— Records provided —
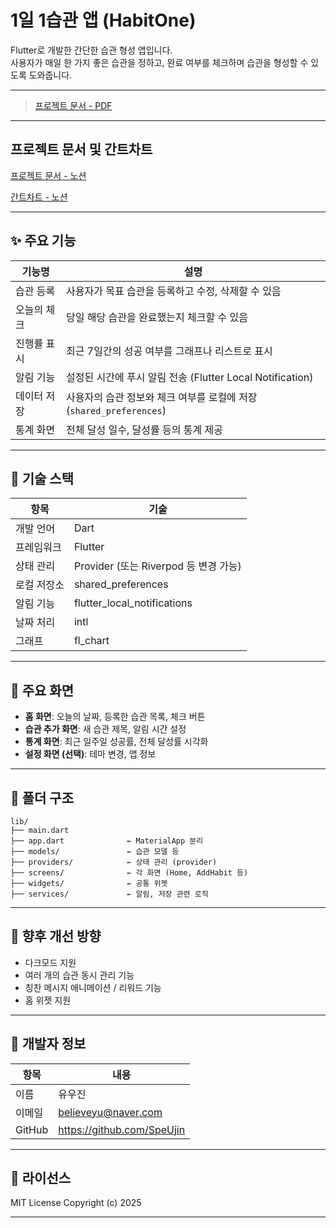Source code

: # 1일 1습관 앱 (HabitOne)

Flutter로 개발한 간단한 습관 형성 앱입니다.  
사용자가 매일 한 가지 좋은 습관을 정하고, 완료 여부를 체크하며 습관을 형성할 수 있도록 도와줍니다.

---

> [프로젝트 문서 - PDF ](!프로젝트문서.pdf)

---
## 프로젝트 문서 및 간트차트
[프로젝트 문서 - 노션](https://www.notion.so/20557b6a89d58073a6bbc9615ba51ded?source=copy_link)

[간트차트 - 노션](https://www.notion.so/Habit-One-20357b6a89d58034a1e1e9424e191abf?source=copy_link)

---

## ✨ 주요 기능

| 기능명             | 설명 |
|------------------|------|
| 습관 등록           | 사용자가 목표 습관을 등록하고 수정, 삭제할 수 있음 |
| 오늘의 체크         | 당일 해당 습관을 완료했는지 체크할 수 있음 |
| 진행률 표시         | 최근 7일간의 성공 여부를 그래프나 리스트로 표시 |
| 알림 기능           | 설정된 시간에 푸시 알림 전송 (Flutter Local Notification) |
| 데이터 저장         | 사용자의 습관 정보와 체크 여부를 로컬에 저장 (`shared_preferences`) |
| 통계 화면           | 전체 달성 일수, 달성률 등의 통계 제공 |

---

## 🧱 기술 스택

| 항목       | 기술 |
|------------|------|
| 개발 언어    | Dart |
| 프레임워크   | Flutter |
| 상태 관리    | Provider (또는 Riverpod 등 변경 가능) |
| 로컬 저장소  | shared_preferences |
| 알림 기능    | flutter_local_notifications |
| 날짜 처리    | intl |
| 그래프       | fl_chart |

---

## 📱 주요 화면

- **홈 화면**: 오늘의 날짜, 등록한 습관 목록, 체크 버튼
- **습관 추가 화면**: 새 습관 제목, 알림 시간 설정
- **통계 화면**: 최근 일주일 성공률, 전체 달성률 시각화
- **설정 화면 (선택)**: 테마 변경, 앱 정보

---

## 📂 폴더 구조

```plaintext
lib/
├── main.dart
├── app.dart              ← MaterialApp 분리
├── models/               ← 습관 모델 등
├── providers/            ← 상태 관리 (provider)
├── screens/              ← 각 화면 (Home, AddHabit 등)
├── widgets/              ← 공통 위젯
├── services/             ← 알림, 저장 관련 로직
```

---

## 📌 향후 개선 방향

- 다크모드 지원
- 여러 개의 습관 동시 관리 기능
- 칭찬 메시지 애니메이션 / 리워드 기능
- 홈 위젯 지원

---

## 👤 개발자 정보
| 항목 | 내용 |
| -- | -- |
| 이름 | 유우진 |
| 이메일 | believeyu@naver.com |
| GitHub | https://github.com/SpeUjin |

---

## 📝 라이선스

MIT License
Copyright (c) 2025

---
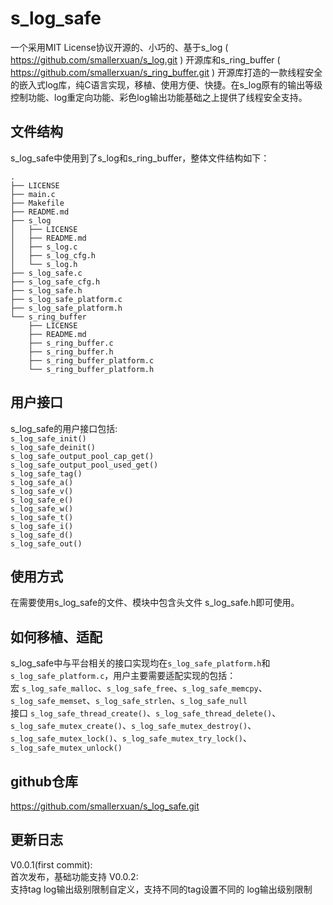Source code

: # s_log_safe
一个采用MIT License协议开源的、小巧的、基于s_log ( https://github.com/smallerxuan/s_log.git ) 开源库和s_ring_buffer ( https://github.com/smallerxuan/s_ring_buffer.git ) 开源库打造的一款线程安全的嵌入式log库，纯C语言实现，移植、使用方便、快捷。在s_log原有的输出等级控制功能、log重定向功能、彩色log输出功能基础之上提供了线程安全支持。

## 文件结构
s_log_safe中使用到了s_log和s_ring_buffer，整体文件结构如下：  
```
.  
├── LICENSE  
├── main.c  
├── Makefile  
├── README.md  
├── s_log  
│   ├── LICENSE  
│   ├── README.md  
│   ├── s_log.c  
│   ├── s_log_cfg.h  
│   └── s_log.h  
├── s_log_safe.c  
├── s_log_safe_cfg.h  
├── s_log_safe.h  
├── s_log_safe_platform.c  
├── s_log_safe_platform.h  
└── s_ring_buffer  
    ├── LICENSE  
    ├── README.md  
    ├── s_ring_buffer.c  
    ├── s_ring_buffer.h  
    ├── s_ring_buffer_platform.c  
    └── s_ring_buffer_platform.h  
```

## 用户接口
s_log_safe的用户接口包括:  
`s_log_safe_init()`  
`s_log_safe_deinit()`  
`s_log_safe_output_pool_cap_get()`  
`s_log_safe_output_pool_used_get()`  
`s_log_safe_tag()`  
`s_log_safe_a()`  
`s_log_safe_v()`  
`s_log_safe_e()`  
`s_log_safe_w()`  
`s_log_safe_t()`  
`s_log_safe_i()`  
`s_log_safe_d()`  
`s_log_safe_out()`

## 使用方式
在需要使用s_log_safe的文件、模块中包含头文件 s_log_safe.h即可使用。

## 如何移植、适配
s_log_safe中与平台相关的接口实现均在`s_log_safe_platform.h`和`s_log_safe_platform.c`，用户主要需要适配实现的包括：  
宏 `s_log_safe_malloc`、`s_log_safe_free`、`s_log_safe_memcpy`、`s_log_safe_memset`、`s_log_safe_strlen`、`s_log_safe_null`  
接口 `s_log_safe_thread_create()`、`s_log_safe_thread_delete()`、`s_log_safe_mutex_create()`、`s_log_safe_mutex_destroy()`、`s_log_safe_mutex_lock()`、`s_log_safe_mutex_try_lock()`、`s_log_safe_mutex_unlock()`

## github仓库
https://github.com/smallerxuan/s_log_safe.git

## 更新日志
V0.0.1(first commit):  
        首次发布，基础功能支持
V0.0.2:  
        支持tag log输出级别限制自定义，支持不同的tag设置不同的 log输出级别限制        


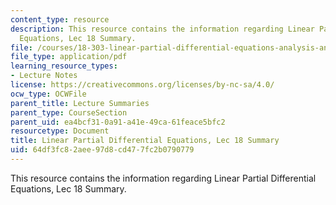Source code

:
```yaml
---
content_type: resource
description: This resource contains the information regarding Linear Partial Differential
  Equations, Lec 18 Summary.
file: /courses/18-303-linear-partial-differential-equations-analysis-and-numerics-fall-2014/64df3fc82aee97d8cd477fc2b0790779_MIT18_303F14_Lecture18.pdf
file_type: application/pdf
learning_resource_types:
- Lecture Notes
license: https://creativecommons.org/licenses/by-nc-sa/4.0/
ocw_type: OCWFile
parent_title: Lecture Summaries
parent_type: CourseSection
parent_uid: ea4bcf31-0a91-a41e-49ca-61feace5bfc2
resourcetype: Document
title: Linear Partial Differential Equations, Lec 18 Summary
uid: 64df3fc8-2aee-97d8-cd47-7fc2b0790779
---
```

This resource contains the information regarding Linear Partial Differential Equations, Lec 18 Summary.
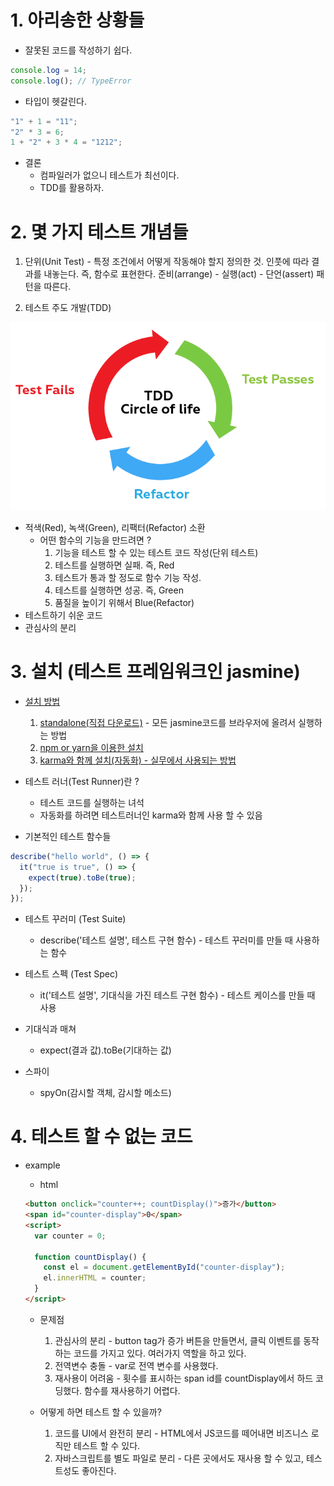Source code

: # 1. 아리송한 상황들

- 잘못된 코드를 작성하기 쉽다.

```javascript
console.log = 14;
console.log(); // TypeError
```

- 타입이 헷갈린다.

```javascript
"1" + 1 = "11";
"2" * 3 = 6;
1 + "2" + 3 * 4 = "1212";
```

- 결론
  - 컴파일러가 없으니 테스트가 최선이다.
  - TDD를 활용하자.

# 2. 몇 가지 테스트 개념들

1. 단위(Unit Test) - 특정 조건에서 어떻게 작동해야 할지 정의한 것. 인풋에 따라 결과를 내놓는다. 즉, 함수로 표현한다. 준비(arrange) - 실행(act) - 단언(assert) 패턴을 따른다.

2. 테스트 주도 개발(TDD)

![tdd](./assets/tdd.png)

- 적색(Red), 녹색(Green), 리팩터(Refactor) 소환
  - 어떤 함수의 기능을 만드려면 ?
    1. 기능을 테스트 할 수 있는 테스트 코드 작성(단위 테스트)
    2. 테스트를 실행하면 실패. 즉, Red
    3. 테스트가 통과 할 정도로 함수 기능 작성.
    4. 테스트를 실행하면 성공. 즉, Green
    5. 품질을 높이기 위해서 Blue(Refactor)
- 테스트하기 쉬운 코드
- 관심사의 분리

# 3. 설치 (테스트 프레임워크인 jasmine)

- [설치 방법](https://github.com/jasmine/jasmine#installation)

  1. [standalone(직접 다운로드)](https://github.com/jasmine/jasmine/releases) - 모든 jasmine코드를 브라우저에 올려서 실행하는 방법
  2. [npm or yarn을 이용한 설치](https://jasmine.github.io/setup/nodejs.html)
  3. [karma와 함께 설치(자동화) - 실무에서 사용되는 방법](https://medium.com/bb-tutorials-and-thoughts/javascript-how-to-set-up-a-testing-environment-with-jasmine-and-karma-58591dd39734)

- 테스트 러너(Test Runner)란 ?

  - 테스트 코드를 실행하는 녀석
  - 자동화를 하려면 테스트러너인 karma와 함께 사용 할 수 있음

- 기본적인 테스트 함수들

```javascript
describe("hello world", () => {
  it("true is true", () => {
    expect(true).toBe(true);
  });
});
```

- 테스트 꾸러미 (Test Suite)

  - describe('테스트 설명', 테스트 구현 함수) - 테스트 꾸러미를 만들 때 사용하는 함수

- 테스트 스펙 (Test Spec)

  - it('테스트 설명', 기대식을 가진 테스트 구현 함수) - 테스트 케이스를 만들 때 사용

- 기대식과 매쳐

  - expect(결과 값).toBe(기대하는 값)

- 스파이
  - spyOn(감시할 객체, 감시할 메소드)

# 4. 테스트 할 수 없는 코드

- example

  - html

  ```html
  <button onclick="counter++; countDisplay()">증가</button>
  <span id="counter-display">0</span>
  <script>
    var counter = 0;

    function countDisplay() {
      const el = document.getElementById("counter-display");
      el.innerHTML = counter;
    }
  </script>
  ```

  - 문제점

    1. 관심사의 분리 - button tag가 증가 버튼을 만들면서, 클릭 이벤트를 동작하는 코드를 가지고 있다. 여러가지 역할을 하고 있다.
    2. 전역변수 충돌 - var로 전역 변수를 사용했다.
    3. 재사용이 어려움 - 횟수를 표시하는 span id를 countDisplay에서 하드 코딩했다. 함수를 재사용하기 어렵다.

  - 어떻게 하면 테스트 할 수 있을까?
    1. 코드를 UI에서 완전히 분리 - HTML에서 JS코드를 떼어내면 비즈니스 로직만 테스트 할 수 있다.
    2. 자바스크립트를 별도 파일로 분리 - 다른 곳에서도 재사용 할 수 있고, 테스트성도 좋아진다.
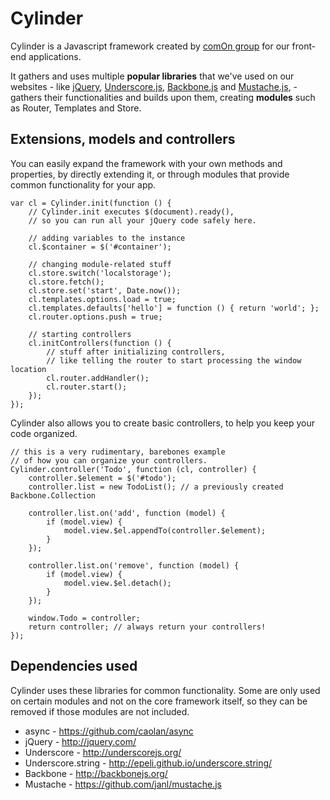 <a name="Cylinder"></a>

# Cylinder

Cylinder is a Javascript framework created by [comOn group](http://www.comon.pt/) for our front-end applications.

It gathers and uses multiple **popular libraries** that we've used on our websites - like [jQuery](http://jquery.com/), [Underscore.js](http://underscorejs.org/), [Backbone.js](http://backbonejs.org/) and [Mustache.js](https://github.com/janl/mustache.js), - gathers their functionalities and builds upon them, creating **modules** such as Router, Templates and Store.

## Extensions, models and controllers

You can easily expand the framework with your own methods and properties, by directly extending it, or through modules that provide common functionality for your app.

```
var cl = Cylinder.init(function () {
    // Cylinder.init executes $(document).ready(),
    // so you can run all your jQuery code safely here.

    // adding variables to the instance
    cl.$container = $('#container');

    // changing module-related stuff
    cl.store.switch('localstorage');
    cl.store.fetch();
    cl.store.set('start', Date.now());
    cl.templates.options.load = true;
    cl.templates.defaults['hello'] = function () { return 'world'; };
    cl.router.options.push = true;

    // starting controllers
    cl.initControllers(function () {
        // stuff after initializing controllers,
        // like telling the router to start processing the window location
        cl.router.addHandler();
        cl.router.start();
    });
});
```

Cylinder also allows you to create basic controllers, to help you keep your code organized.

```
// this is a very rudimentary, barebones example
// of how you can organize your controllers.
Cylinder.controller('Todo', function (cl, controller) {
    controller.$element = $('#todo');
    controller.list = new TodoList(); // a previously created Backbone.Collection

    controller.list.on('add', function (model) {
        if (model.view) {
            model.view.$el.appendTo(controller.$element);
        }
    });

    controller.list.on('remove', function (model) {
        if (model.view) {
            model.view.$el.detach();
        }
    });

    window.Todo = controller;
    return controller; // always return your controllers!
});
```

## Dependencies used

Cylinder uses these libraries for common functionality. Some are only used on certain modules and not on the core framework itself, so they can be removed if those modules are not included.

- async - https://github.com/caolan/async
- jQuery - http://jquery.com/
- Underscore - http://underscorejs.org/
- Underscore.string - http://epeli.github.io/underscore.string/
- Backbone - http://backbonejs.org/
- Mustache - https://github.com/janl/mustache.js
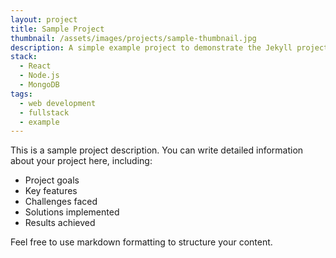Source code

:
 ```yaml
---
layout: project
title: Sample Project
thumbnail: /assets/images/projects/sample-thumbnail.jpg
description: A simple example project to demonstrate the Jekyll projects collection.
stack:
  - React
  - Node.js
  - MongoDB
tags:
  - web development
  - fullstack
  - example
---
```


This is a sample project description. You can write detailed information about your project here, including:

- Project goals
- Key features
- Challenges faced
- Solutions implemented
- Results achieved

Feel free to use markdown formatting to structure your content.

— Your objective —
Please give again, exactly and only, the lines from the top of the listing above through the line that has "## 프로젝트 문서 및 간트차트", with pictures left out.

— Final answer —
Source code

: # 1일 1습관 앱 (HabitOne)

Flutter로 개발한 간단한 습관 형성 앱입니다.  
사용자가 매일 한 가지 좋은 습관을 정하고, 완료 여부를 체크하며 습관을 형성할 수 있도록 도와줍니다.

---

> [프로젝트 문서 - PDF ](!프로젝트문서.pdf)

---
## 프로젝트 문서 및 간트차트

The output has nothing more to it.